INFORMATION section start

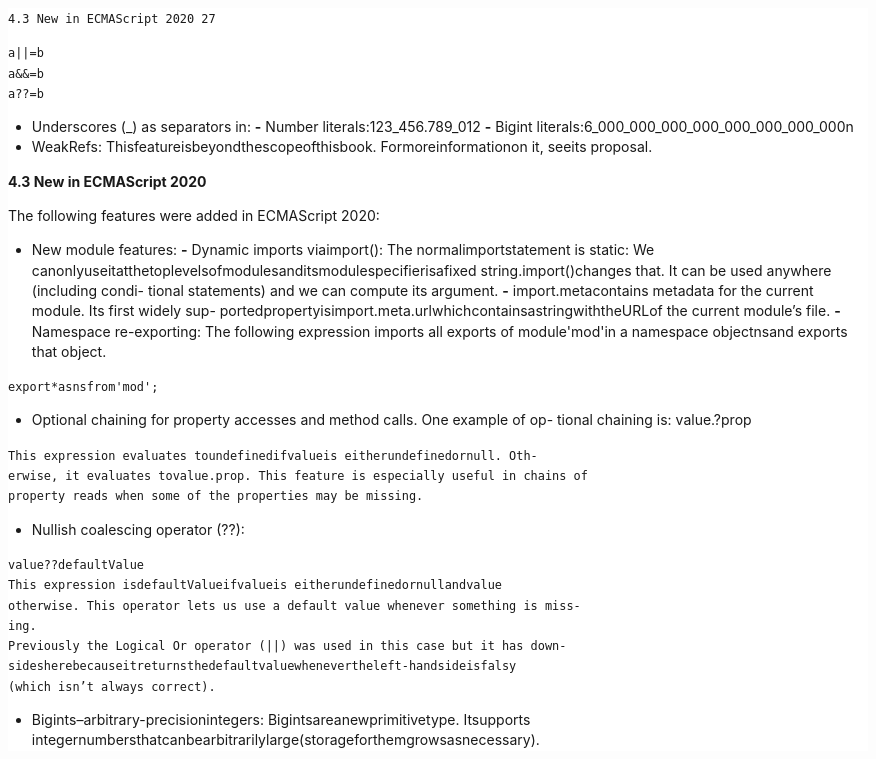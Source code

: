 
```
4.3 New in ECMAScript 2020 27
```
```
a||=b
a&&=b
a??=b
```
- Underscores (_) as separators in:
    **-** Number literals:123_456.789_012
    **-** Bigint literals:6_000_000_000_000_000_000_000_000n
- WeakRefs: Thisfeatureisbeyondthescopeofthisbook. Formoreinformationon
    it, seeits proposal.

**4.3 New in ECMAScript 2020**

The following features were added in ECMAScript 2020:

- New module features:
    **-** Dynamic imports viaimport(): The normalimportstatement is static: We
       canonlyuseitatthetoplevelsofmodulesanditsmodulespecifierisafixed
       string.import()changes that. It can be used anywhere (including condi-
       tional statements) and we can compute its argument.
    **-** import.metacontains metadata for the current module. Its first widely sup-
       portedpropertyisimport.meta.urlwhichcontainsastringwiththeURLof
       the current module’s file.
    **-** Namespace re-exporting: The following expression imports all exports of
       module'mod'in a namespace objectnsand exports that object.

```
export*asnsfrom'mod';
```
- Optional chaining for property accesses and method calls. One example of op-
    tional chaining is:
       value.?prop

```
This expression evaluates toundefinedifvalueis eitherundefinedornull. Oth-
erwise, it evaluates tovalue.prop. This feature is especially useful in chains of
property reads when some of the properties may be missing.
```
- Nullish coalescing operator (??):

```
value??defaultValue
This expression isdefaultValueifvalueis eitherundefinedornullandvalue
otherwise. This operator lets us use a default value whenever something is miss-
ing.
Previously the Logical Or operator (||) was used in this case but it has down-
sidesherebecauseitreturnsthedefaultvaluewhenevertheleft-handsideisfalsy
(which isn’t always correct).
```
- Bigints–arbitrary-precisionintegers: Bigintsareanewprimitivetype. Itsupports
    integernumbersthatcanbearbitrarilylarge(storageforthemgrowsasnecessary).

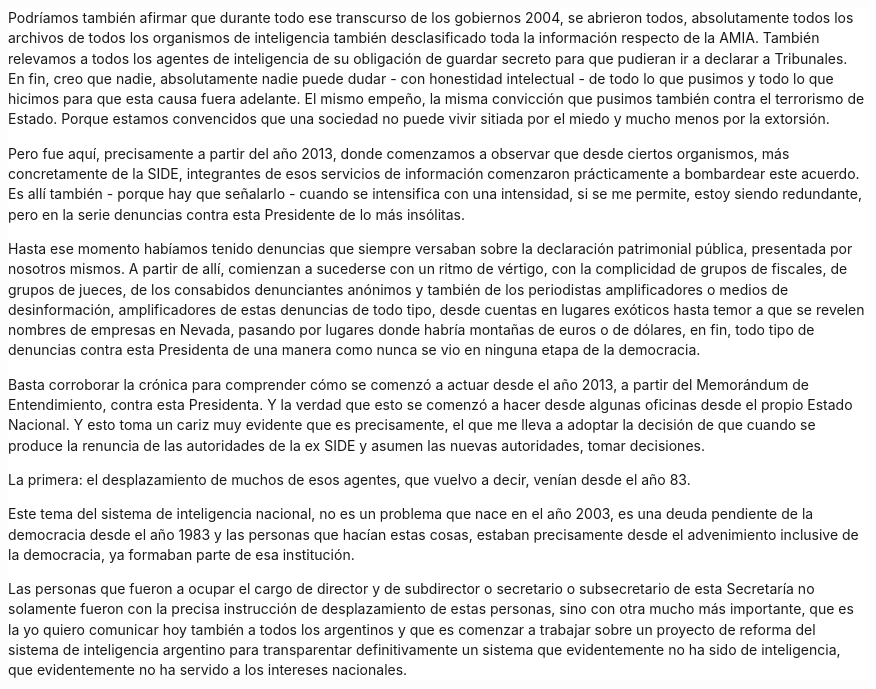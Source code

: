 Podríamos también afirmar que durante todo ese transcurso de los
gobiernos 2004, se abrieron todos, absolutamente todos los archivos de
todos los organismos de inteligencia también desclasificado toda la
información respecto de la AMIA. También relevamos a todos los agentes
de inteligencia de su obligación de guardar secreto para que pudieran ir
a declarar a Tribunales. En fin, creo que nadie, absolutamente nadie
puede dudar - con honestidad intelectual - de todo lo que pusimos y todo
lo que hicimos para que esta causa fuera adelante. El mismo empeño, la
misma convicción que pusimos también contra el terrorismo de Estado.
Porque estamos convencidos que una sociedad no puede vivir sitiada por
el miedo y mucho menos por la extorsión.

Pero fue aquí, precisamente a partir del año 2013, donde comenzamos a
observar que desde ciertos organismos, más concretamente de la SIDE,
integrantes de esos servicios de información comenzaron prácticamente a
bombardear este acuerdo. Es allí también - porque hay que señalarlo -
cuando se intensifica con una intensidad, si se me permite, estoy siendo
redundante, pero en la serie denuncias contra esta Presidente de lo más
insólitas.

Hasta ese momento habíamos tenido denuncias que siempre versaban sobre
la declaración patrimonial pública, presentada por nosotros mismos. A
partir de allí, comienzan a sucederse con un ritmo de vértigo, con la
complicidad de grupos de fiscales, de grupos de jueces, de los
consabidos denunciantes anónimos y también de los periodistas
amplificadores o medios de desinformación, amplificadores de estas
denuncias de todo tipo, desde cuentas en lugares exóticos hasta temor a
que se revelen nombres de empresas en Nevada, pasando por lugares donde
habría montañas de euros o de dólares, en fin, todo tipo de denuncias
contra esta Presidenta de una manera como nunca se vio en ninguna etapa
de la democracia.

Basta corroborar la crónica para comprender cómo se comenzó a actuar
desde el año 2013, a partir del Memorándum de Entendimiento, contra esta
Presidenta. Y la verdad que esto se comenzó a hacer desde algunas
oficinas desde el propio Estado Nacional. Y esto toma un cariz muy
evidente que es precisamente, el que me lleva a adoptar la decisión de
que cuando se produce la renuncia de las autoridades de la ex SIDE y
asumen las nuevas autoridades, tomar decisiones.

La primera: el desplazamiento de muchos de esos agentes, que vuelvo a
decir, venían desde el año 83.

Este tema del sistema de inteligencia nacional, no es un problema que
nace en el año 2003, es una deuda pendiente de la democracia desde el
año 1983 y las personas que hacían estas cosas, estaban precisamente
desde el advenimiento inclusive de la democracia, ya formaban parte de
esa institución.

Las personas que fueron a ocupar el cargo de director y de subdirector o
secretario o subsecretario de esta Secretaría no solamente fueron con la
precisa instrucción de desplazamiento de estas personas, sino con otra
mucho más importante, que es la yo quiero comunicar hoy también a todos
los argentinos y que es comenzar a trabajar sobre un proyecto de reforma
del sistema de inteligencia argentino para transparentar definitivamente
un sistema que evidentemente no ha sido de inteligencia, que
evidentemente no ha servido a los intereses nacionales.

INFORMATION section end
INFORMATION section start

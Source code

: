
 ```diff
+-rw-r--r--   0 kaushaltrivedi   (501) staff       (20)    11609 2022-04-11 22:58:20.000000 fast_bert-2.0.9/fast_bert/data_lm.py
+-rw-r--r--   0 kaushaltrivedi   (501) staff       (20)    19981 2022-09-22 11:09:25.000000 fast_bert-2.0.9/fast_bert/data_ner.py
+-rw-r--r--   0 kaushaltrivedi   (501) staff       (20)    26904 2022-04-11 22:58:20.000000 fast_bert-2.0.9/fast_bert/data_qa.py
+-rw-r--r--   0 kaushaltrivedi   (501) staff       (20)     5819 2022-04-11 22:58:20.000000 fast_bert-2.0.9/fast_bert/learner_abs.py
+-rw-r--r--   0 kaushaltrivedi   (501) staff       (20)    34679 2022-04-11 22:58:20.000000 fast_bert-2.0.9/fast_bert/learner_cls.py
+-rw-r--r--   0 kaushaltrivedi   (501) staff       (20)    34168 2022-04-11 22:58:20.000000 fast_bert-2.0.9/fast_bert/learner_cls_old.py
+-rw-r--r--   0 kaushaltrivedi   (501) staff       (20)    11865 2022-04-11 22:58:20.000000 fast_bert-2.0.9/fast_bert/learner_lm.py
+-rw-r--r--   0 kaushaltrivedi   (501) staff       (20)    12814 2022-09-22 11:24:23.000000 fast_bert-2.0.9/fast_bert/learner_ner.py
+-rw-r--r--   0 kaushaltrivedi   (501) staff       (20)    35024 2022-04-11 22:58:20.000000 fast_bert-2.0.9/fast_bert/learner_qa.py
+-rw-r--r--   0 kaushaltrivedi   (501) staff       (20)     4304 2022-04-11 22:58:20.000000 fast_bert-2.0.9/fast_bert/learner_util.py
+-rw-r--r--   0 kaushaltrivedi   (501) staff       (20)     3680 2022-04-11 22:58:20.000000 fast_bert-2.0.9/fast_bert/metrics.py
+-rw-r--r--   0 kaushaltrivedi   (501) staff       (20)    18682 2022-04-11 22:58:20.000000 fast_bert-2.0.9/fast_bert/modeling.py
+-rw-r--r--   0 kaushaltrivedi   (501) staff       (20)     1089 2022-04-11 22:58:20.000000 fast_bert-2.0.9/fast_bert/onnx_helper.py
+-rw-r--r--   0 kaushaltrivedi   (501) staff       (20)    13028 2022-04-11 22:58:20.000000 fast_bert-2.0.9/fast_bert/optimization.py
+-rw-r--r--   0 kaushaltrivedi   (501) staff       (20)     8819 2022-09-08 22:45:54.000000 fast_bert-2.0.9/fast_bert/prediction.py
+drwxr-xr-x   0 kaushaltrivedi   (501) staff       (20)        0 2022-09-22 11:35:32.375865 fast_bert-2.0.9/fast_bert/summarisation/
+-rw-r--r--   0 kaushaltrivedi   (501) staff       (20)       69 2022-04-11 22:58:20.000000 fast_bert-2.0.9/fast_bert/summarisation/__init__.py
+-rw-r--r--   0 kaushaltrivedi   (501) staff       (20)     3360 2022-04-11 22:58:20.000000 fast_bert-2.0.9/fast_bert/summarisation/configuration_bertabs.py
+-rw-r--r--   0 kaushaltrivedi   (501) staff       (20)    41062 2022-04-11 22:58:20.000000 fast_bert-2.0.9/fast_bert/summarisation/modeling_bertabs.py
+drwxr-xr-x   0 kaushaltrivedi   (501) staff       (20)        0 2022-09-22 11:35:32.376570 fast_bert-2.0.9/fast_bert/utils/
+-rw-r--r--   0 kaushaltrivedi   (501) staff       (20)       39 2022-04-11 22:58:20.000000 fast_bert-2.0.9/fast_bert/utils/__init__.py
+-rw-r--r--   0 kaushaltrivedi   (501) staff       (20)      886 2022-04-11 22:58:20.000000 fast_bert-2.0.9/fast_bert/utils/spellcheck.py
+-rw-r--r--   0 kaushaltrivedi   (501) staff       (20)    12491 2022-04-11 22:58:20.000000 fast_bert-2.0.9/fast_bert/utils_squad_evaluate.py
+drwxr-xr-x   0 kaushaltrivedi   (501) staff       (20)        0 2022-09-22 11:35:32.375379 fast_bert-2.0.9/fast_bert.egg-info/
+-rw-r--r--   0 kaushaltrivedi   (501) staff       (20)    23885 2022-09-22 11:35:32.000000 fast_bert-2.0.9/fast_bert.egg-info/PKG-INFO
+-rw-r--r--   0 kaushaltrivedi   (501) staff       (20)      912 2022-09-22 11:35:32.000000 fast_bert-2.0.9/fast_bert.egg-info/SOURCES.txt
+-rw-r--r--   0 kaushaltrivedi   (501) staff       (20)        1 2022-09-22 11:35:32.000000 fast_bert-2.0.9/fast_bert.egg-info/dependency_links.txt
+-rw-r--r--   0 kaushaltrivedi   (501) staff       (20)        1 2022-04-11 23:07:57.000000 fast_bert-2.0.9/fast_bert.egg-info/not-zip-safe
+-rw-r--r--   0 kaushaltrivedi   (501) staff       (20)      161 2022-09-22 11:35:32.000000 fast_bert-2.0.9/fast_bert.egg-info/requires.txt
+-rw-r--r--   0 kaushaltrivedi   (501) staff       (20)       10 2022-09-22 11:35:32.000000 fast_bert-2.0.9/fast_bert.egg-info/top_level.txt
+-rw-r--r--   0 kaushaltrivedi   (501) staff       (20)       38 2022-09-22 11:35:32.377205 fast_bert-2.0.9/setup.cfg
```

INFORMATION section end
INFORMATION section start

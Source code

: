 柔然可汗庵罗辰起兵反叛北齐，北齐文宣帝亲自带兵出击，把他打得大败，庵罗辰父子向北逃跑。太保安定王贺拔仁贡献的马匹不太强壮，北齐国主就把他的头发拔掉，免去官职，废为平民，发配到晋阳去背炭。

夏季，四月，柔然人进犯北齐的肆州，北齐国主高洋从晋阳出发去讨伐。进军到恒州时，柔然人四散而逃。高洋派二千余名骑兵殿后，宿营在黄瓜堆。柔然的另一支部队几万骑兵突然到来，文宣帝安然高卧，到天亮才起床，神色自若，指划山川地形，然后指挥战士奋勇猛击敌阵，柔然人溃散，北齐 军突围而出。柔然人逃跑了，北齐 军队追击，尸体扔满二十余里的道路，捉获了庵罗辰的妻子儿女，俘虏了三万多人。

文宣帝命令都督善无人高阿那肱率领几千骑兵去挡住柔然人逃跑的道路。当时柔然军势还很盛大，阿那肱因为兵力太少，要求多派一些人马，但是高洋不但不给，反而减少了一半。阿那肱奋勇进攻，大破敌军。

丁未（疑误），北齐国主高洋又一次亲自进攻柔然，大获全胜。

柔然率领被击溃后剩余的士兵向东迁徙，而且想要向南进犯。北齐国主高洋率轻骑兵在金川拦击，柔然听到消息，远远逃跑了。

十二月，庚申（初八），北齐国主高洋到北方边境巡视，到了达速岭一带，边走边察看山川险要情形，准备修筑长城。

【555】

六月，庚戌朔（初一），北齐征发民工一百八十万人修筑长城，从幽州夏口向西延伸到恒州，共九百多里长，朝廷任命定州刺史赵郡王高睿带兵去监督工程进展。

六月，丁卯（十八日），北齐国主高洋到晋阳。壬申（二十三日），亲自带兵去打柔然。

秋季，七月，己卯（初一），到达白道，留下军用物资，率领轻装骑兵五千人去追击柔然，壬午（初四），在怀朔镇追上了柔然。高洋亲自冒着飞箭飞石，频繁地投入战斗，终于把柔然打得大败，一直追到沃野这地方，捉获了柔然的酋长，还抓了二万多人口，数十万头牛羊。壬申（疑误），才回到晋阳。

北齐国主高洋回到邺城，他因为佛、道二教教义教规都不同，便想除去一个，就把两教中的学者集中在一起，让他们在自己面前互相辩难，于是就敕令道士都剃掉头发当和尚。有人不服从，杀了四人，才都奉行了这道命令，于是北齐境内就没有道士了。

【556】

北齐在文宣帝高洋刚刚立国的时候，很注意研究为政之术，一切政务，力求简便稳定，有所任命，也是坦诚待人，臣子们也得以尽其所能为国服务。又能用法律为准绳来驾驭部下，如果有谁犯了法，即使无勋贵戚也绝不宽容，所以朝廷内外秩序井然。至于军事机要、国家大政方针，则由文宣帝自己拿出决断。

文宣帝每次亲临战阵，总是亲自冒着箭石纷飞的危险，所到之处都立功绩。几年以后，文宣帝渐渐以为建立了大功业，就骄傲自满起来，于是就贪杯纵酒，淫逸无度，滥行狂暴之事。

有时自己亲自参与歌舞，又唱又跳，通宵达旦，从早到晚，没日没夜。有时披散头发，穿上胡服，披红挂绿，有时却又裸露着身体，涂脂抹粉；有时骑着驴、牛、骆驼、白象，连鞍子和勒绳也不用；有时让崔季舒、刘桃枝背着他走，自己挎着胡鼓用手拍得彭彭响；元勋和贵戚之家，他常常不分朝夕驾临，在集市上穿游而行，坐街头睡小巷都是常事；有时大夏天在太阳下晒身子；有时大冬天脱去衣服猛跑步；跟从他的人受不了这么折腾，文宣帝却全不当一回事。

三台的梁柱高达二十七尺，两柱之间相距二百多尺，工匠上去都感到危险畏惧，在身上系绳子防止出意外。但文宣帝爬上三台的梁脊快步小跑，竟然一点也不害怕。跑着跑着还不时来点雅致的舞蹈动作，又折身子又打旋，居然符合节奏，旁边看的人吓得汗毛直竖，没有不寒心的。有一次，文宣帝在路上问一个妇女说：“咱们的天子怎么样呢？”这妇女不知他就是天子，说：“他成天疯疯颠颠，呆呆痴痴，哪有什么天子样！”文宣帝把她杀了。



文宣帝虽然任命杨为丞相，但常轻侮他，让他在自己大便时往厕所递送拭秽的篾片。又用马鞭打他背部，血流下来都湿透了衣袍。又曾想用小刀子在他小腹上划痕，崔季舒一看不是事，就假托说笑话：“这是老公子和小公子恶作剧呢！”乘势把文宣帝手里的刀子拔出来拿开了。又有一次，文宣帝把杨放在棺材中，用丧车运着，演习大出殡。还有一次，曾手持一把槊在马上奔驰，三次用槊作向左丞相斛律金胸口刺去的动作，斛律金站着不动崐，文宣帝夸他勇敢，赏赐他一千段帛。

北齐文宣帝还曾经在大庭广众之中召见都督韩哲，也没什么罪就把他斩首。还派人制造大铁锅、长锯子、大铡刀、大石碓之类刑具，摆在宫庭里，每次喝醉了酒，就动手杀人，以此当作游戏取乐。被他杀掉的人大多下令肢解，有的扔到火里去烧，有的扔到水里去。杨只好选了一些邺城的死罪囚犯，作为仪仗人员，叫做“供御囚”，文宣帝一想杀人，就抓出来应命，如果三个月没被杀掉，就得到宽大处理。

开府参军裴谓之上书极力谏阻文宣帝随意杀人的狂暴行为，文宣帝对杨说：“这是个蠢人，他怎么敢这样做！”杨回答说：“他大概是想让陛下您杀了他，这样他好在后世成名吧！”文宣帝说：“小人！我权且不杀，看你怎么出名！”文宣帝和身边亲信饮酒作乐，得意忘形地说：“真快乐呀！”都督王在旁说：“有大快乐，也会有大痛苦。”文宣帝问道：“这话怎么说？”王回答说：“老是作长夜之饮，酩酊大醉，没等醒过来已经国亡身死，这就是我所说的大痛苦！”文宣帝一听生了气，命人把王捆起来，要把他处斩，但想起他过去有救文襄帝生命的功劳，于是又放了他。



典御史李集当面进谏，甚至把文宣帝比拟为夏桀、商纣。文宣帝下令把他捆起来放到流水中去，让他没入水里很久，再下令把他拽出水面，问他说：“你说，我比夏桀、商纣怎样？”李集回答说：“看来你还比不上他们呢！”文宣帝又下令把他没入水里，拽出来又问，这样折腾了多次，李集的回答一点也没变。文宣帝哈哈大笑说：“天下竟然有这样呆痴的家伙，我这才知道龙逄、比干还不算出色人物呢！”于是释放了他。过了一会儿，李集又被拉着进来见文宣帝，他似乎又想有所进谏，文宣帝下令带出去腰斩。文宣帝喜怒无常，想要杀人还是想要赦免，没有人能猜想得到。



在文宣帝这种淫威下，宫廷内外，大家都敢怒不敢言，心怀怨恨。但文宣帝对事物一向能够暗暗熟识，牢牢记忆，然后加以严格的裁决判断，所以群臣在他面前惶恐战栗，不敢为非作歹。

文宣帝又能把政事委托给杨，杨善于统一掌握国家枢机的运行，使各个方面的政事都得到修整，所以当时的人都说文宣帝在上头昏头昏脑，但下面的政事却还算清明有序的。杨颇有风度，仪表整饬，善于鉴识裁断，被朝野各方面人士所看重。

INFORMATION section end

What number of lines in the data contain the word "chaining"? Give the number and nothing else.

2